Actualmente, la comisaría de menores está funcionando como un centro de privación de libertad para los casos más graves. En esa dependencia hay tres chicos encerrados. En el instituto de puertas abiertas, once. “Es una materia pendiente, no solo para menores, porque parece que todo se soluciona con el encierro. El artículo 18 lo dice expresamente, dentro de las garantías, que las cárceles deben ser limpias, sanas, deben estar para la reinserción y no para el castigo. Es terrible lo que se vive ahí adentro. Y el sentido de la pena debería ser que después trate de reinsertarse, y la mayoría de las veces no se logra esa meta”, apunta el juez.
Reducirlo todo a la maldad congénita del criminal o plantearse la adopción de políticas públicas desde la desesperación de la víctima, conduce solo a una intensificación del problema. Esconde lo que realmente sucede y distorsiona la búsqueda de soluciones. “El código penal nuestro es uno de los más severos del mundo. El que delinque no deja de delinquir porque le van a poner tantos años, no lo analiza. El que está en el crimen lo adoptó como medio de vida o impulsado por otra circunstancia. En los menores lo que prevalece es la impulsividad, no piensa en las consecuencias. Por eso debe ser considerado a la hora de imponer una pena con otros parámetros. Esta idea de que más encierro ayuda hay que desterrarlo, porque las cárceles desbordadas son verdaderos hacinamientos. El delito hay que atacarlo en las causas, y esas son las faltas de familia, de educación y combatir la droga”, resume Prado.
El origen de la violencia
Las medidas de seguridad se toman interpelando esas capas del sentido común en el que se consolidaron ciertos modelos de explicación sobre los fenómenos sociales, basados en prejuicios agresivos y estigmatizaciones con fuerte contenido racista y clasista. Ese discurso habla de la necesidad del estado como administrador de los castigos, en un marco de profundo desafecto social: rotos todos los lazos sociales de fraternidad, solidaridad y comunión, la única salida es la punibilidad. Las teorías de mayor represión descienden y forman la manera básica de ver e interpretar lo que sucede, impactan en la forma de interacción cotidiana, van engordando los prejuicios y las estigmatizaciones que solo sirven para aumentar los índices de violencia.
“En general cuando un chico cuando llega al juzgado, sea del estrato social que sea, es como que se toca fondo, se produce una crisis. Hay un fuerte impacto en el chico y en la familia. A la luz de esa situación se ve todo lo que se hizo mal, y estamos notando que cada vez esa barrera de los 15, 16 años, se baja más. Pero esto tiene que ver con una explicación contextual, que veníamos de épocas más rigurosas, represivas, y ahora estamos yendo hacia otro extremo, donde todo se hace más laxo, todo se permite, todo se relaja”, dice Prado.
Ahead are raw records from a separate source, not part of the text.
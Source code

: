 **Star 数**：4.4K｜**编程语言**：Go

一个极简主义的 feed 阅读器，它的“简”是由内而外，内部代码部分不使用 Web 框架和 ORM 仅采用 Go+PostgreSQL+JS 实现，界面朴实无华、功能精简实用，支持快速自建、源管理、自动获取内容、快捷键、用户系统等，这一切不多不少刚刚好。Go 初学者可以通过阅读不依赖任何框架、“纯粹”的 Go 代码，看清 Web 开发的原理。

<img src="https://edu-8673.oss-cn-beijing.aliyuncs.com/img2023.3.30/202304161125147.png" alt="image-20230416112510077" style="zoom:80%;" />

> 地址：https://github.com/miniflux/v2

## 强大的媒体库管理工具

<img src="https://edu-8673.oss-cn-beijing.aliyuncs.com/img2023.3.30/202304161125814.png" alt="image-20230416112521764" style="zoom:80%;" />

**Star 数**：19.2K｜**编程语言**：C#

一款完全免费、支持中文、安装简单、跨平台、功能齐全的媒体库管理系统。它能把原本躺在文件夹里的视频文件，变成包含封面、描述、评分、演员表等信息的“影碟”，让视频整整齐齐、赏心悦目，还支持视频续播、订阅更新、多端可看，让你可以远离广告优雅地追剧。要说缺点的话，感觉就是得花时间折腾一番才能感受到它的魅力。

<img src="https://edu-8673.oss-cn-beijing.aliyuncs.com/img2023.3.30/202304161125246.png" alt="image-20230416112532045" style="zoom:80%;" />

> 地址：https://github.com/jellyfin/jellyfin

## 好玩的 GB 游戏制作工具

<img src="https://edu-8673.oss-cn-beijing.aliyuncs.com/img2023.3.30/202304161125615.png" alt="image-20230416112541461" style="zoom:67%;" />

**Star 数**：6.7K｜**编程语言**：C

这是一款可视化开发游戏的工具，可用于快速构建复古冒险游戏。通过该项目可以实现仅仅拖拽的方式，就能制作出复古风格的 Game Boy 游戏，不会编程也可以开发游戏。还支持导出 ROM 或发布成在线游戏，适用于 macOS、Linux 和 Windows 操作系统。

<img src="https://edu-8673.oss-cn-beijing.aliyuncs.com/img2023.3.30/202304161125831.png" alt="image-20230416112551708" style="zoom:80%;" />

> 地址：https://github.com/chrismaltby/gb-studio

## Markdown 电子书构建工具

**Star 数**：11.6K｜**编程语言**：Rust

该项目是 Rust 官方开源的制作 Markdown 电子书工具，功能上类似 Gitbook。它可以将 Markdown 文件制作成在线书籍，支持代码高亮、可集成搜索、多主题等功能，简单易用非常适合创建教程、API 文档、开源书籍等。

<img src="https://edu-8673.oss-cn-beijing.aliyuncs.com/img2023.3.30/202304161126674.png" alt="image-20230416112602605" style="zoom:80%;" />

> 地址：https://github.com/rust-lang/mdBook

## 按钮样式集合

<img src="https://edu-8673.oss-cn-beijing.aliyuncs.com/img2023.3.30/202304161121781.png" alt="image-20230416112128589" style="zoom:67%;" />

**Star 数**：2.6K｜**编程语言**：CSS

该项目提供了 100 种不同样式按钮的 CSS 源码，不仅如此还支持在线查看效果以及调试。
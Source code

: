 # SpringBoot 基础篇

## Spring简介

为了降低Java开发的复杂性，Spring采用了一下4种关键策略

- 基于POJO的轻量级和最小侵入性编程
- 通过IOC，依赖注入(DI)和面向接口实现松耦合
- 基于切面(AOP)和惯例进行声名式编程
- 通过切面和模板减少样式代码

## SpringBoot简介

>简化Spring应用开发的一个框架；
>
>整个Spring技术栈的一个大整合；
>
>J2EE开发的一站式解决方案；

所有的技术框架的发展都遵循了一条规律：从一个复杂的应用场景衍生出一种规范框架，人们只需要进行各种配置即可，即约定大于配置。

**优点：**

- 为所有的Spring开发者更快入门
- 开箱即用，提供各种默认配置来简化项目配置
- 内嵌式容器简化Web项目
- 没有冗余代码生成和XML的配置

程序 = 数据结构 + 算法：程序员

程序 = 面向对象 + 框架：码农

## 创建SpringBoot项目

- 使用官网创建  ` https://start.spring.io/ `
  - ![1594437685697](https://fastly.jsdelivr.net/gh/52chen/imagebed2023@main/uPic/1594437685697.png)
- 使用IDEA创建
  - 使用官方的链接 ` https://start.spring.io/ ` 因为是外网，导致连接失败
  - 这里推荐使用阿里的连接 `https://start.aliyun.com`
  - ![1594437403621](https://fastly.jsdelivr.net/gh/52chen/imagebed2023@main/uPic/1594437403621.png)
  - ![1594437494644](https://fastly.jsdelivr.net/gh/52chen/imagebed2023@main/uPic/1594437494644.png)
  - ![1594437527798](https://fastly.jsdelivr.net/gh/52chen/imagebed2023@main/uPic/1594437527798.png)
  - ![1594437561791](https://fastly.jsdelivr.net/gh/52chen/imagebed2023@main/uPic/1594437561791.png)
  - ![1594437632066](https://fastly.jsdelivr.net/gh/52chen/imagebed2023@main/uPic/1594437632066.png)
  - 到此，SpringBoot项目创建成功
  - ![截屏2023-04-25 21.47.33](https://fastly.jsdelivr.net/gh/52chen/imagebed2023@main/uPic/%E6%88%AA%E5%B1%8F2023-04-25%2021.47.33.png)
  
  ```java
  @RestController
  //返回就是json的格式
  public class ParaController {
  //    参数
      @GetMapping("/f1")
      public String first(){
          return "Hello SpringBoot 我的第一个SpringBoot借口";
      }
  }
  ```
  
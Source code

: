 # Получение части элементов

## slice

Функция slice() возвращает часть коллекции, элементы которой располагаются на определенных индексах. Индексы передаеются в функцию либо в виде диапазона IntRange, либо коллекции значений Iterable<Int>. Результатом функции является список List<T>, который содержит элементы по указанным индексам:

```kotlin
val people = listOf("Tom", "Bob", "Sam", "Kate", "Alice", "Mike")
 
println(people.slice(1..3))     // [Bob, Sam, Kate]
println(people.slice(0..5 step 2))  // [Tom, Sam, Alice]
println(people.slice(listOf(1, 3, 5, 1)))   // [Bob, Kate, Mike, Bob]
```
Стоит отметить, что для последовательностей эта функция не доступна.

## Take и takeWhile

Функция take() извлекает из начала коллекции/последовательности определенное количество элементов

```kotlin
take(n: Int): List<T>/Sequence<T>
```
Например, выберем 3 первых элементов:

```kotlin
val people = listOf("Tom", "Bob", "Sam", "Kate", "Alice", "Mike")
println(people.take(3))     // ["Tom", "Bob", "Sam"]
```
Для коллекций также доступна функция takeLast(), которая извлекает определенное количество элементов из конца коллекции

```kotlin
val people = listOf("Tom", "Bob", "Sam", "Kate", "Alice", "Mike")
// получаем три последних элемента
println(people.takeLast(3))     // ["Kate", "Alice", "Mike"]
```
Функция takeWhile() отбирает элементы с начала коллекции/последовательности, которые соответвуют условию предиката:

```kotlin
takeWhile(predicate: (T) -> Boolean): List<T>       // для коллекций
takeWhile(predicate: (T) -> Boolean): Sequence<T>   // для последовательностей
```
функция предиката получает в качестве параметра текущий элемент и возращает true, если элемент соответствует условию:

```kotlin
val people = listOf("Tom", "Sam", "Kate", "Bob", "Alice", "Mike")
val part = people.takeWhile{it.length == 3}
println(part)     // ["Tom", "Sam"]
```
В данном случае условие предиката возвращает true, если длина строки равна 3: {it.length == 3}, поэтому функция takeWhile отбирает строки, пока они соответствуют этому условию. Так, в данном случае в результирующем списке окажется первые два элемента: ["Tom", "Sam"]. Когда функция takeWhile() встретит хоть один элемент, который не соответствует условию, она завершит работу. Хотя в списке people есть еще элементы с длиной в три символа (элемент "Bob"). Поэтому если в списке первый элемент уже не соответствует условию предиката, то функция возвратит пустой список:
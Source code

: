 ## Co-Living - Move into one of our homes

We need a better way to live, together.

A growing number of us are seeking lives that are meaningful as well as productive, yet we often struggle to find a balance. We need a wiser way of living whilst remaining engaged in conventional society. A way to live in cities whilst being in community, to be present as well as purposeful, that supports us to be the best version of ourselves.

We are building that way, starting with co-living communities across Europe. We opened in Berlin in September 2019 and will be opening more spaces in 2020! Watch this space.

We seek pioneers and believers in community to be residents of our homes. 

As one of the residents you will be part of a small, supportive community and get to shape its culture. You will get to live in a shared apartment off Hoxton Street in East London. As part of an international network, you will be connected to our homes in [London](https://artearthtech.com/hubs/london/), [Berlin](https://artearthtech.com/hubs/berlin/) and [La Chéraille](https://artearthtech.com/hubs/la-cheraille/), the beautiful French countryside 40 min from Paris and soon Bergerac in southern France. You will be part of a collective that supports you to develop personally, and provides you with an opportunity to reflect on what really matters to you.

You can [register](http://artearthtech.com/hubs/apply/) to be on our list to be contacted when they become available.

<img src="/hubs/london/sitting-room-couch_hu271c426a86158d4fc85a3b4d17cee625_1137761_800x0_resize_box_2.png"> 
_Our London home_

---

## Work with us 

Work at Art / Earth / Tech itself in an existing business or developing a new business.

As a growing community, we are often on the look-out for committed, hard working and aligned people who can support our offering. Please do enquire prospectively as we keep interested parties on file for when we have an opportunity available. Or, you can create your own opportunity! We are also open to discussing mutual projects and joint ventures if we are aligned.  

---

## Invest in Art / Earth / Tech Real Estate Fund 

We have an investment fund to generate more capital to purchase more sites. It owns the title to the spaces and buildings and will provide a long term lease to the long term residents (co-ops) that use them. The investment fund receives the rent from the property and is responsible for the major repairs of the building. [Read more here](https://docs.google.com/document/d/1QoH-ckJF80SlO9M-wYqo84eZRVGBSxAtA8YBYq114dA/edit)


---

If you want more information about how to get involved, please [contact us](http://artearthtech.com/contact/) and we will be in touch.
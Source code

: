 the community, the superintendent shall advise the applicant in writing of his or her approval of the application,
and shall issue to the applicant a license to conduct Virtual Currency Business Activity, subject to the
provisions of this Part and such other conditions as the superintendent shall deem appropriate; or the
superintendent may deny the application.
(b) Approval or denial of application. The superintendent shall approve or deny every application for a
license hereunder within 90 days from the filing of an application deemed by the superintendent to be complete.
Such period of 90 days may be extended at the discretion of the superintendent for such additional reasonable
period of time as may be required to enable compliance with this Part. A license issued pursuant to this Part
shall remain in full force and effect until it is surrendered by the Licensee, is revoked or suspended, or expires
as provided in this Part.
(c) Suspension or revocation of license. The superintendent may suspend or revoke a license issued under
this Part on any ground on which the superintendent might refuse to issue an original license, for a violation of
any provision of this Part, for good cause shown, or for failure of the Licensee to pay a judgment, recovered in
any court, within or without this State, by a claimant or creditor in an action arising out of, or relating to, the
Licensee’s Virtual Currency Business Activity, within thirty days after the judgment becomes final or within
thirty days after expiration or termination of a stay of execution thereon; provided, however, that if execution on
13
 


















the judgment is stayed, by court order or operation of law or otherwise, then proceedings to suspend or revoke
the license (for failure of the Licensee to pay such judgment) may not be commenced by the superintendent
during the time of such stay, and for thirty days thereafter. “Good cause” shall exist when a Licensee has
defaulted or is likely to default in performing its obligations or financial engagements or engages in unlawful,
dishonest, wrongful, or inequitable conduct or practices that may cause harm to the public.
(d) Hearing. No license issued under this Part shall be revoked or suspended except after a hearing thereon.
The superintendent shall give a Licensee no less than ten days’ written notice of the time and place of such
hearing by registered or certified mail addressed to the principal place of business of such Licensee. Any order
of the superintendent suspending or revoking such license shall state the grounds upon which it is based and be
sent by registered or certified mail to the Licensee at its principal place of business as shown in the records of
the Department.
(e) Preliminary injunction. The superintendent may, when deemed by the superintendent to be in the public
Por ese motivo, los institutos penitenciarios están habitados, en su mayoría, por jóvenes pobres. “Las personas detenidas sólo pierden su libertad, pero el resto de los derechos los tiene que garantizar el Estado porque si no incurre en responsabilidades internacionales y eso es lo que no sucede en Santa Fe. La provincia no garantiza las condiciones para que personas privadas de la libertad estén en un ámbito decente y digno, de acuerdo a un Estado de derecho, constitucional y democrático”, dijo Sebastián Amadeo, defensor regional, en la presentación que a fines del año pasado realizó el Servicio de la Defensa Penal para denunciar el “callejón sin salida” en el que se encuentra el sistema carcelario de la provincia.